Ont été entendus au cours de l’audience publique :
— le rapport de Mme Martel,
— et les conclusions de M. Vauterin, rapporteur public.
Considérant ce qui suit :
1. M. B, professeur de lettres, a été placé en position de détachement auprès de l’AEFE et recruté, dans le cadre d’un contrat de résident, pour exercer ses fonctions au sein du lycée français de Tamatave à Madagascar. Par une décision du 16 juillet 2020, le directeur général de l’AEFE a informé M. B qu’il sera procédé à une reprise de rémunération de l’ordre de 15/30ème pour absence de service fait à compter du 25 avril 2020. Par un courriel du 21 janvier 2021, M. B a formé un recours gracieux contre cette décision. Par une décision du 26 février 2021, le directeur général de l’AEFE a rejeté ce recours. Par sa requête, M. B doit être regardé comme demandant l’annulation de la décision du 16 juillet 2020.
2. Aux termes du premier alinéa de l’article 20 de la loi du 13 juillet 1983 portant droits et obligations des fonctionnaires, en vigueur à la date de la décision attaquée : « Les fonctionnaires ont droit, après service fait, à une rémunération comprenant le traitement, l’indemnité de résidence, le supplément familial de traitement ainsi que les indemnités instituées par un texte législatif ou réglementaire. Les indemnités peuvent tenir compte des fonctions et des résultats professionnels des agents ainsi que des résultats collectifs des services.
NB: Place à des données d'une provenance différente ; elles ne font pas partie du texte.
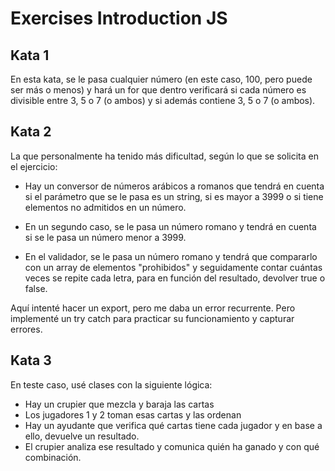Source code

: # Exercises Introduction JS

## Kata 1

En esta kata, se le pasa cualquier número (en este caso, 100, pero puede ser más o menos) y hará un for que dentro verificará si cada número es divisible entre 3, 5 o 7 (o ambos) y si además contiene 3, 5 o 7 (o ambos).

## Kata 2
La que personalmente ha tenido más dificultad, según lo que se solicita en el ejercicio:
 
 * Hay un conversor de números arábicos a romanos que tendrá en cuenta si el parámetro que se le pasa es un string, si es mayor a 3999 o si tiene elementos no admitidos en un número. 

* En un segundo caso, se le pasa un número romano y tendrá en cuenta si se le pasa un número menor a 3999.

* En el validador, se le pasa un número romano y tendrá que compararlo con un array de elementos "prohibidos" y seguidamente contar cuántas veces se repite cada letra, para en función del resultado, devolver true o false. 

Aquí intenté hacer un export, pero me daba un error recurrente. Pero implementé un try catch para practicar su funcionamiento y capturar errores.

## Kata 3
En teste caso, usé clases con la siguiente lógica: 
* Hay un crupier que mezcla y baraja las cartas
* Los jugadores 1 y 2 toman esas cartas y las ordenan
* Hay un ayudante que verifica qué cartas tiene cada jugador y en base a ello, devuelve un resultado.
* El crupier analiza ese resultado y comunica quién ha ganado y con qué combinación.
S’y ajoutent les prestations familiales obligatoires. ». En outre, aux termes de l’article 1er du décret du 15 janvier 1993 instituant une indemnité de suivi et d’orientation des élèves en gaveur des personnels enseignants du second degré : « Une indemnité de suivi et d’orientation des élèves non soumise à retenues pour pensions est allouée aux personnels enseignants du second degré exerçant dans les établissements scolaires du second degré ou affectés au Centre national d’enseignement à distance. »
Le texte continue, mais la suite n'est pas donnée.